** Opening Given data block **
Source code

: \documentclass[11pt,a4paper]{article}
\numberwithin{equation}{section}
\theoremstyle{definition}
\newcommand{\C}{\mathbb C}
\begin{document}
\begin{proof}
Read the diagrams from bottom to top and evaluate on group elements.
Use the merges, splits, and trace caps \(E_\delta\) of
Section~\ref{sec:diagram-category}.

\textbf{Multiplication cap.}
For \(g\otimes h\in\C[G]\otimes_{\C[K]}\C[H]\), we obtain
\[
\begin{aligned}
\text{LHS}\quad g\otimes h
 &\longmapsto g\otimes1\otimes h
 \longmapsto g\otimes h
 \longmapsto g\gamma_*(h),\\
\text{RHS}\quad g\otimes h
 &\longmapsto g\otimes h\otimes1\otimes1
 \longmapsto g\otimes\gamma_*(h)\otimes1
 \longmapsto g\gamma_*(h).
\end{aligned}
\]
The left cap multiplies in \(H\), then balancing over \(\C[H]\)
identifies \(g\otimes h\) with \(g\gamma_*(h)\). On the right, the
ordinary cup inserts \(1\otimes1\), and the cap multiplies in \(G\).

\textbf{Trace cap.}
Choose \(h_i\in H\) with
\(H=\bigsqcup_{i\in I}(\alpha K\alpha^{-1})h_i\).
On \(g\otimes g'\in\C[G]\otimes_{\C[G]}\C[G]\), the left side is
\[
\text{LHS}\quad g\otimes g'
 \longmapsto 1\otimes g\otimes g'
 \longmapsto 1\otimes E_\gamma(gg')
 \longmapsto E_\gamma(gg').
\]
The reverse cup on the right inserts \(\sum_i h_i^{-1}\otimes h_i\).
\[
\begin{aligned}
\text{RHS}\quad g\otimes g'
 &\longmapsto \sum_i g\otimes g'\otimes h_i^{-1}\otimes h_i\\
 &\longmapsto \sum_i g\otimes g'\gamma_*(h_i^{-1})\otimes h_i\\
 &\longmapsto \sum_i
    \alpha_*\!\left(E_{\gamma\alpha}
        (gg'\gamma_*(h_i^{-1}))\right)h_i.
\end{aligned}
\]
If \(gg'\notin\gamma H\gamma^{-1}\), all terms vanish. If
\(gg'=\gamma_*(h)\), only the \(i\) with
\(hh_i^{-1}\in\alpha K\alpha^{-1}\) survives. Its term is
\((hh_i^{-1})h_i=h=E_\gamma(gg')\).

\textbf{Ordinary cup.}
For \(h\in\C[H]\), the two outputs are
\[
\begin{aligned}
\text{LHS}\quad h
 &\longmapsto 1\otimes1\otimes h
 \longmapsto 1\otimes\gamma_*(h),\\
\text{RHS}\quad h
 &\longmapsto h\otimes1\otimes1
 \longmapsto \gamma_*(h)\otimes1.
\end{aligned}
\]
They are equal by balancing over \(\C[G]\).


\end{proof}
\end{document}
** Closing Given data block **
* What the task asks *
Quote exactly the stretch of lines above that starts at the first one and ends at the line with "terms vanish. If", and nothing beyond it.

* Answer to this exercise *
Source code

: \documentclass[11pt,a4paper]{article}
\numberwithin{equation}{section}
\theoremstyle{definition}
\newcommand{\C}{\mathbb C}
\begin{document}
\begin{proof}
Read the diagrams from bottom to top and evaluate on group elements.
Use the merges, splits, and trace caps \(E_\delta\) of
Section~\ref{sec:diagram-category}.

\textbf{Multiplication cap.}
For \(g\otimes h\in\C[G]\otimes_{\C[K]}\C[H]\), we obtain
\[
\begin{aligned}
\text{LHS}\quad g\otimes h
 &\longmapsto g\otimes1\otimes h
 \longmapsto g\otimes h
 \longmapsto g\gamma_*(h),\\
\text{RHS}\quad g\otimes h
 &\longmapsto g\otimes h\otimes1\otimes1
 \longmapsto g\otimes\gamma_*(h)\otimes1
 \longmapsto g\gamma_*(h).
\end{aligned}
\]
The left cap multiplies in \(H\), then balancing over \(\C[H]\)
identifies \(g\otimes h\) with \(g\gamma_*(h)\). On the right, the
ordinary cup inserts \(1\otimes1\), and the cap multiplies in \(G\).

\textbf{Trace cap.}
Choose \(h_i\in H\) with
\(H=\bigsqcup_{i\in I}(\alpha K\alpha^{-1})h_i\).
On \(g\otimes g'\in\C[G]\otimes_{\C[G]}\C[G]\), the left side is
\[
\text{LHS}\quad g\otimes g'
 \longmapsto 1\otimes g\otimes g'
 \longmapsto 1\otimes E_\gamma(gg')
 \longmapsto E_\gamma(gg').
\]
The reverse cup on the right inserts \(\sum_i h_i^{-1}\otimes h_i\).
\[
\begin{aligned}
\text{RHS}\quad g\otimes g'
 &\longmapsto \sum_i g\otimes g'\otimes h_i^{-1}\otimes h_i\\
 &\longmapsto \sum_i g\otimes g'\gamma_*(h_i^{-1})\otimes h_i\\
 &\longmapsto \sum_i
    \alpha_*\!\left(E_{\gamma\alpha}
        (gg'\gamma_*(h_i^{-1}))\right)h_i.
\end{aligned}
\]
If \(gg'\notin\gamma H\gamma^{-1}\), all terms vanish. If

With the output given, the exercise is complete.